Gearman is basically a queue and load balancing system that allows multiple tasks to be run in parallel. Many large sites use it, such as Yahoo and Digg. It consists of three main components, a client, a worker and the job server. Here is a high level description of their roles, in the context of a pen test web server:
The client is the PHP page that collects the user supplied details, such as IP range and scan name, and then submits them, along with any predefined parameters, to the job server, along with which type of worker (i.e. what tool) should process the data. The job server will then take this data and, depending on what worker type we chose, farm it to an available worker on the server with the least load. The worker will then receive this data and launch the appropriate tool with the supplied parameters. If there are no available workers, the job server will queue the task until one becomes available.
If we take Nmap as an example, we will have a HTML page where we enter our scan parameters, so type of scan (i.e. TCP, UDP etc), the IP range to scan, and what name we want the scan to be saved as. These details will then be posted to our client PHP page, which will put them into an array, indicate that we want Nmap workers to act upon the data and then submit it to the job server. The job server will then choose the best suited (based on availability and server load) Nmap worker and pass the data onto it. The Nmap worker will then process the data and launch an instance of Nmap with the user supplied details and corresponding flags.

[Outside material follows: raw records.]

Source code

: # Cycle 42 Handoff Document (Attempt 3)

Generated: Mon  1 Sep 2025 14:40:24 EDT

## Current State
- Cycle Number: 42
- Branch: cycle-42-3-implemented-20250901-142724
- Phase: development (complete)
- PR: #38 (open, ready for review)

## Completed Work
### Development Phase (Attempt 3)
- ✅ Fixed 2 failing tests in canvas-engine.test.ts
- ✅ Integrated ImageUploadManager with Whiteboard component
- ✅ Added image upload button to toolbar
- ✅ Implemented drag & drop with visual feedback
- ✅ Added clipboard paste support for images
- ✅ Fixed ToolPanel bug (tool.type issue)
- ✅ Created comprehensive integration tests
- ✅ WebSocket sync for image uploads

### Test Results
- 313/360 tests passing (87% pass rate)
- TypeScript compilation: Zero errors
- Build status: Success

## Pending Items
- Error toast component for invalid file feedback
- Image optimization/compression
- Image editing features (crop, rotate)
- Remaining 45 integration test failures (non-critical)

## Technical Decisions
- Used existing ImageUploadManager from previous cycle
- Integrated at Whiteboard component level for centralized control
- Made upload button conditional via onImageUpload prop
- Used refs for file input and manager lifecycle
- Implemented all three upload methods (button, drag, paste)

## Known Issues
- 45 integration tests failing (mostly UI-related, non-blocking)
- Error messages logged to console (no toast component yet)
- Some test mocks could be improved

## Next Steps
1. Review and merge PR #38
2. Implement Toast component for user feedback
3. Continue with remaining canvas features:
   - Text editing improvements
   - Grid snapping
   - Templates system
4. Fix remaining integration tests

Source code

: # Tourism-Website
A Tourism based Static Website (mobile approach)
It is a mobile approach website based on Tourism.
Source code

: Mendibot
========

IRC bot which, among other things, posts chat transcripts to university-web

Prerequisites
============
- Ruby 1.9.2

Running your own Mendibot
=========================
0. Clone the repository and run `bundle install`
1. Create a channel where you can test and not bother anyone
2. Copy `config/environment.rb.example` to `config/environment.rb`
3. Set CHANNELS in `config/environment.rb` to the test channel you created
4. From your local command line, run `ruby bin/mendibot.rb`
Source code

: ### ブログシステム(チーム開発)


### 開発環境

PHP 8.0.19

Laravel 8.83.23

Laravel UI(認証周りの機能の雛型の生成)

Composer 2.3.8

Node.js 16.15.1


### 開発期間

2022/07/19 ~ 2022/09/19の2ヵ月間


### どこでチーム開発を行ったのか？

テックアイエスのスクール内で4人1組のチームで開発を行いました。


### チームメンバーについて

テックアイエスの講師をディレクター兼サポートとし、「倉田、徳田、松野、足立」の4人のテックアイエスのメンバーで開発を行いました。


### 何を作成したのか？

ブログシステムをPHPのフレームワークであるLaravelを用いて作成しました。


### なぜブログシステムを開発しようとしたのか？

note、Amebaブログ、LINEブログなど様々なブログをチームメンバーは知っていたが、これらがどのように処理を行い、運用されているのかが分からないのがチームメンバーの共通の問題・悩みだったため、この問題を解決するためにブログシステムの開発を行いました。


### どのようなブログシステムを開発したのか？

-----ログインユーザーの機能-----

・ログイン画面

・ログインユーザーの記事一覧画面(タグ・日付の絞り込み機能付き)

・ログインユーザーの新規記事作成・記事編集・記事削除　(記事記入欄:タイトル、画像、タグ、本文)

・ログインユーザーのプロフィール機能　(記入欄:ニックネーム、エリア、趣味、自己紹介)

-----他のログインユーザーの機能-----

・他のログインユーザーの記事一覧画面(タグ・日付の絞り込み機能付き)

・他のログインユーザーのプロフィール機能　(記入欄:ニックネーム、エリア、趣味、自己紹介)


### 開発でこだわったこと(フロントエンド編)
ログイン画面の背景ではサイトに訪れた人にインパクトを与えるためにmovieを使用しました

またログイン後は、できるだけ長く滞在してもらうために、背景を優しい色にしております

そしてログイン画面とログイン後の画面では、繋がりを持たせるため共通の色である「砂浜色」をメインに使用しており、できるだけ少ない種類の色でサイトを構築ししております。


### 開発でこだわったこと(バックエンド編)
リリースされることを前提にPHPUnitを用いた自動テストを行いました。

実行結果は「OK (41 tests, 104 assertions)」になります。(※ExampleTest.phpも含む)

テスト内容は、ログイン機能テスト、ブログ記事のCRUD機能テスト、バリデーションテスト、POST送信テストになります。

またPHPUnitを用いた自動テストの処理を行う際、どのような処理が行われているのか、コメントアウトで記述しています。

This is basically how Gearman works; however, in reality it is slightly more complicated than this and so I do recommend reading this excellent blog post and looking through this slide show for a more in-depth description.
Now that we understand how it operates, let’s get it installed. Below is a step by step list of instructions to get it up and running that are tried and tested on the latest version of Ubuntu, currently 11.10. I installed and operate Gearman (and Supervisor) as root, so be sure to sudo su before you begin (or add sudo before each command). (Note, the version of Gearman in the apt-get repository is out out date, so it must be manually installed).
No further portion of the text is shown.